Les yeux de Nora allaient de l’un à l’autre. Elle n’en revenait pas de la facilité avec laquelle Pendergast semblait adapter son personnage à la personnalité de ses interlocuteurs.
— Je vous serais reconnaissant de bien vouloir quitter les lieux, le temps que le professeur Kelly et moi-même procédions aux examens d’usage.
— C’est que je suis loin d’avoir fini.
— Vous n’avez rien déplacé, au moins ? répliqua Pendergast d’un ton menaçant.
— Non... pas vraiment. J’ai bien été obligé de toucher à certains ossements, mais...
— Vous avez touché certains ossements ?
— Dans la mesure où je suis censé établir les causes de la mort, il fallait bien...
— Vous avez touché certains ossements ?
Pendergast sortit de la poche de sa veste un petit carnet et un stylo en or, et commença à prendre des notes d’un air dégoûté.
— Votre nom, docteur ?
— Van Bronck.
— J’en prends note pour la suite de l’enquête. Et maintenant, docteur Van Bronck, si vous voulez bien nous laisser seuls.
— Bien, monsieur.
Pendergast regarda le médecin légiste et le photographe s’extraire péniblement du souterrain, puis il murmura à Nora :
— Vous avez les mains libres. Nous disposons d’une heure tout au plus, et je ne saurais trop vous encourager à faire vite.
— Oui, mais faire quoi ? demanda Nora, paniquée. Qu’attendez-vous de moi ? Je n’ai jamais...
— Votre formation en la matière dépasse de loin la mienne. Faites le maximum d’observations. J’ai besoin de savoir ce qui s’est passé ici autrefois. Vous pouvez m’aider à comprendre.

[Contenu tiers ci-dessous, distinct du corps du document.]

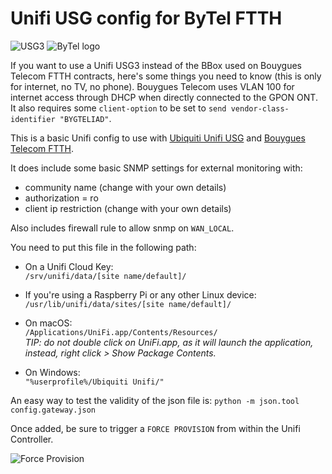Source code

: # Unifi USG config for ByTel FTTH

![USG3](https://github-assets.meleia.net/images/unifi/USG3.png "USG3") ![ByTel logo](https://github-assets.meleia.net/images/unifi/bytel.png "ByTel Logo")

If you want to use a Unifi USG3 instead of the BBox used on Bouygues Telecom FTTH contracts, here's some things you need to know (this is only for internet, no TV, no phone). Bouygues Telecom uses VLAN 100 for internet access through DHCP when directly connected to the GPON ONT. It also requires some `client-option` to be set to `send vendor-class-identifier "BYGTELIAD"`.

This is a basic Unifi config to use with [Ubiquiti Unifi USG](https://www.ubnt.com/unifi-routing/usg/) and [Bouygues Telecom FTTH](https://www.bouyguestelecom.fr/offres-internet/internet-fibre-ftth).

It does include some basic SNMP settings for external monitoring with:

- community name (change with your own details)  
- authorization = ro
- client ip restriction (change with your own details)

Also includes firewall rule to allow snmp on `WAN_LOCAL`.

You need to put this file in the following path:

- On a Unifi Cloud Key:  
	`/srv/unifi/data/[site name/default]/`

- If you're using a Raspberry Pi or any other Linux device:  
	`/usr/lib/unifi/data/sites/[site name/default]/`

- On macOS:  
	`/Applications/UniFi.app/Contents/Resources/`  
	_TIP: do not double click on UniFi.app, as it will launch the application, instead, right click > Show Package Contents._  

- On Windows:  
	`"%userprofile%/Ubiquiti Unifi/"`

An easy way to test the validity of the json file is: `python -m json.tool config.gateway.json`

Once added, be sure to trigger a `FORCE PROVISION` from within the Unifi Controller.

![Force Provision](https://github-assets.meleia.net/images/unifi/provision.png "Force Provision")
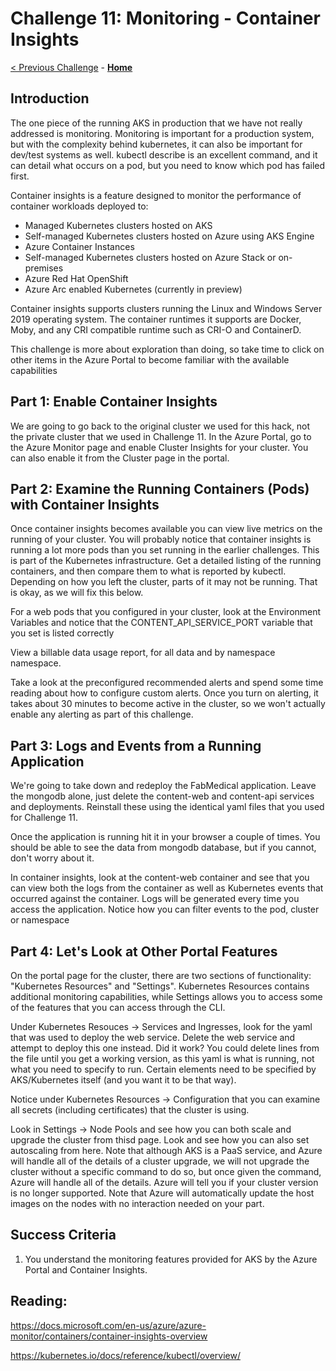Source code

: # Challenge 11: Monitoring - Container Insights

[< Previous Challenge](./11-privateaks.md) - **[Home](../README.md)** 

## Introduction

The one piece of the running AKS in production that we have not really addressed is monitoring.  Monitoring is important for a production system, but with the complexity behind kubernetes, it can also be important for dev/test systems as well.  kubectl describe is an excellent command, and it can detail what occurs on a pod, but you need to know which pod has failed first.

Container insights is a feature designed to monitor the performance of container workloads deployed to:

- Managed Kubernetes clusters hosted on AKS
- Self-managed Kubernetes clusters hosted on Azure using AKS Engine
- Azure Container Instances
- Self-managed Kubernetes clusters hosted on Azure Stack or on-premises
- Azure Red Hat OpenShift
- Azure Arc enabled Kubernetes (currently in preview)

Container insights supports clusters running the Linux and Windows Server 2019 operating system. The container runtimes it supports are Docker, Moby, and any CRI compatible runtime such as CRI-O and ContainerD.

This challenge is more about exploration than doing, so take time to click on other items in the Azure Portal to become familiar with the available capabilities

## Part 1: Enable Container Insights

We are going to go back to the original cluster we used for this hack, not the private cluster that we used in Challenge 11.  In the Azure Portal, go to the Azure Monitor page and enable Cluster Insights for your cluster.  You can also enable it from the Cluster page in the portal.

## Part 2:  Examine the Running Containers (Pods) with Container Insights

Once container insights becomes available you can view live metrics on the running of your cluster.  You will probably notice that container insights is running a lot more pods than you set running in the earlier challenges.  This is part of the Kubernetes infrastructure.  Get a detailed listing of the running containers, and then compare them to what is reported by kubectl.  Depending on how you left the cluster, parts of it may not be running.  That is okay, as we will fix this below.

For a web pods that you configured in your cluster, look at the Environment Variables and notice that the CONTENT_API_SERVICE_PORT variable that you set is listed correctly

View a billable data usage report, for all data and by namespace namespace.

Take a look at the preconfigured recommended alerts and spend some time reading about how to configure custom alerts.  Once you turn on alerting, it takes about 30 minutes to become active in the cluster, so we won't actually enable any alerting as part of this challenge.

## Part 3: Logs and Events from a Running Application

We're going to take down and redeploy the FabMedical application.  Leave the mongodb alone, just delete the content-web and content-api services and deployments.  Reinstall these using the identical yaml files that you used for Challenge 11.

Once the application is running hit it in your browser a couple of times.  You should be able to see the data from mongodb database, but if you cannot, don't worry about it.

In container insights, look at the content-web container and see that you can view both the logs from the container as well as Kubernetes events that occurred against the container.  Logs will be generated every time you access the application.  Notice how you can filter events to the pod, cluster or namespace

## Part 4: Let's Look at Other Portal Features

On the portal page for the cluster, there are two sections of functionality: "Kubernetes Resources" and "Settings".  Kubernetes Resources contains additional monitoring capabilities, while Settings allows you to access some of the features that you can access through the CLI.

Under Kubernetes Resouces -> Services and Ingresses, look for the yaml that was used to deploy the web service.  Delete the web service and attempt to deploy this one instead.  Did it work?  You could delete lines from the file until you get a working version, as this yaml is what is running, not what you need to specify to run.  Certain elements need to be specified by AKS/Kubernetes itself (and you want it to be that way).

Notice under Kubernetes Resources -> Configuration that you can examine all secrets (including certificates) that the cluster is using.

Look in Settings -> Node Pools and see how you can both scale and upgrade the cluster from thisd page.  Look and see how you can also set autoscaling from here.  Note that although AKS is a PaaS service, and Azure will handle all of the details of a cluster upgrade, we will not upgrade the cluster without a specific command to do so, but once given the command, Azure will handle all of the details.  Azure will tell you if your cluster version is no longer supported.  Note that Azure will automatically update the host images on the nodes with no interaction needed on your part.

## Success Criteria
1. You understand the monitoring features provided for AKS by the Azure Portal and Container Insights.


## Reading:
https://docs.microsoft.com/en-us/azure/azure-monitor/containers/container-insights-overview

https://kubernetes.io/docs/reference/kubectl/overview/
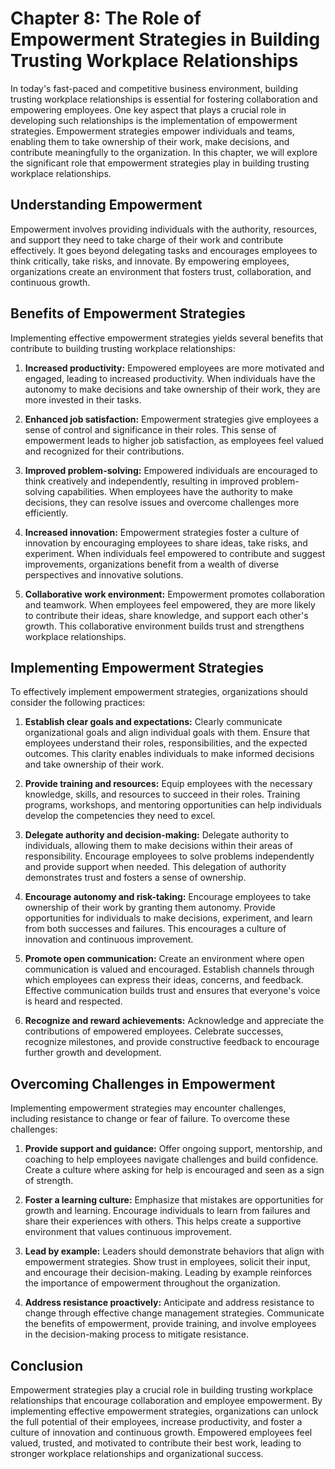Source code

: Chapter 8: The Role of Empowerment Strategies in Building Trusting Workplace Relationships
==========================================================================================

In today's fast-paced and competitive business environment, building trusting workplace relationships is essential for fostering collaboration and empowering employees. One key aspect that plays a crucial role in developing such relationships is the implementation of empowerment strategies. Empowerment strategies empower individuals and teams, enabling them to take ownership of their work, make decisions, and contribute meaningfully to the organization. In this chapter, we will explore the significant role that empowerment strategies play in building trusting workplace relationships.

Understanding Empowerment
-------------------------

Empowerment involves providing individuals with the authority, resources, and support they need to take charge of their work and contribute effectively. It goes beyond delegating tasks and encourages employees to think critically, take risks, and innovate. By empowering employees, organizations create an environment that fosters trust, collaboration, and continuous growth.

Benefits of Empowerment Strategies
----------------------------------

Implementing effective empowerment strategies yields several benefits that contribute to building trusting workplace relationships:

1. **Increased productivity:** Empowered employees are more motivated and engaged, leading to increased productivity. When individuals have the autonomy to make decisions and take ownership of their work, they are more invested in their tasks.

2. **Enhanced job satisfaction:** Empowerment strategies give employees a sense of control and significance in their roles. This sense of empowerment leads to higher job satisfaction, as employees feel valued and recognized for their contributions.

3. **Improved problem-solving:** Empowered individuals are encouraged to think creatively and independently, resulting in improved problem-solving capabilities. When employees have the authority to make decisions, they can resolve issues and overcome challenges more efficiently.

4. **Increased innovation:** Empowerment strategies foster a culture of innovation by encouraging employees to share ideas, take risks, and experiment. When individuals feel empowered to contribute and suggest improvements, organizations benefit from a wealth of diverse perspectives and innovative solutions.

5. **Collaborative work environment:** Empowerment promotes collaboration and teamwork. When employees feel empowered, they are more likely to contribute their ideas, share knowledge, and support each other's growth. This collaborative environment builds trust and strengthens workplace relationships.

Implementing Empowerment Strategies
-----------------------------------

To effectively implement empowerment strategies, organizations should consider the following practices:

1. **Establish clear goals and expectations:** Clearly communicate organizational goals and align individual goals with them. Ensure that employees understand their roles, responsibilities, and the expected outcomes. This clarity enables individuals to make informed decisions and take ownership of their work.

2. **Provide training and resources:** Equip employees with the necessary knowledge, skills, and resources to succeed in their roles. Training programs, workshops, and mentoring opportunities can help individuals develop the competencies they need to excel.

3. **Delegate authority and decision-making:** Delegate authority to individuals, allowing them to make decisions within their areas of responsibility. Encourage employees to solve problems independently and provide support when needed. This delegation of authority demonstrates trust and fosters a sense of ownership.

4. **Encourage autonomy and risk-taking:** Encourage employees to take ownership of their work by granting them autonomy. Provide opportunities for individuals to make decisions, experiment, and learn from both successes and failures. This encourages a culture of innovation and continuous improvement.

5. **Promote open communication:** Create an environment where open communication is valued and encouraged. Establish channels through which employees can express their ideas, concerns, and feedback. Effective communication builds trust and ensures that everyone's voice is heard and respected.

6. **Recognize and reward achievements:** Acknowledge and appreciate the contributions of empowered employees. Celebrate successes, recognize milestones, and provide constructive feedback to encourage further growth and development.

Overcoming Challenges in Empowerment
------------------------------------

Implementing empowerment strategies may encounter challenges, including resistance to change or fear of failure. To overcome these challenges:

1. **Provide support and guidance:** Offer ongoing support, mentorship, and coaching to help employees navigate challenges and build confidence. Create a culture where asking for help is encouraged and seen as a sign of strength.

2. **Foster a learning culture:** Emphasize that mistakes are opportunities for growth and learning. Encourage individuals to learn from failures and share their experiences with others. This helps create a supportive environment that values continuous improvement.

3. **Lead by example:** Leaders should demonstrate behaviors that align with empowerment strategies. Show trust in employees, solicit their input, and encourage their decision-making. Leading by example reinforces the importance of empowerment throughout the organization.

4. **Address resistance proactively:** Anticipate and address resistance to change through effective change management strategies. Communicate the benefits of empowerment, provide training, and involve employees in the decision-making process to mitigate resistance.

Conclusion
----------

Empowerment strategies play a crucial role in building trusting workplace relationships that encourage collaboration and employee empowerment. By implementing effective empowerment strategies, organizations can unlock the full potential of their employees, increase productivity, and foster a culture of innovation and continuous growth. Empowered employees feel valued, trusted, and motivated to contribute their best work, leading to stronger workplace relationships and organizational success.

— En une heure ? Mais je n’ai ni outils, ni rien pour prélever des échantillons...
— Nous n’avons pas le temps. Vous avez certainement remarqué que le capitaine de police de l’arrondissement se trouve ici. Comme je vous l’ai déjà dit, Moegen-Fairhaven a le bras très long. Il s’agit de notre unique chance d’observer ce lieu. J’ai besoin de recueillir le maximum d’informations en un minimum de temps. C’est tout à fait capital.
Lui tendant son bloc et son stylo, il sortit deux mini-torches de la poche de son manteau et en tendit une à la jeune femme, qui l’alluma.
La minitorche était très puissante. Nora regarda autour d’elle, s’intéressant pour la première fois au décor qui l’entourait. Il faisait froid et un silence quasi absolu les entourait. Des milliers de grains de poussière voletaient dans le rai de lumière matérialisé par l’ouverture. Il régnait à l’intérieur du souterrain une odeur âcre, curieux mélange de moisi et de viande avariée. Nora commença par respirer profondément pour se concentrer. Pressée par le temps, elle ne savait par où entamer ses recherches.
Après une dernière hésitation, elle commença par faire un croquis du souterrain. Longueur : vingt-cinq mètres. Hauteur : trois mètres au plus haut de la voûte. Murs de brique aux deux extrémités. Des fissures couraient le long du plafond. Le légiste n’avait visiblement pas été le seul à déranger la poussière du sol, et Nora se demanda combien de policiers et d’ouvriers étaient passés par là.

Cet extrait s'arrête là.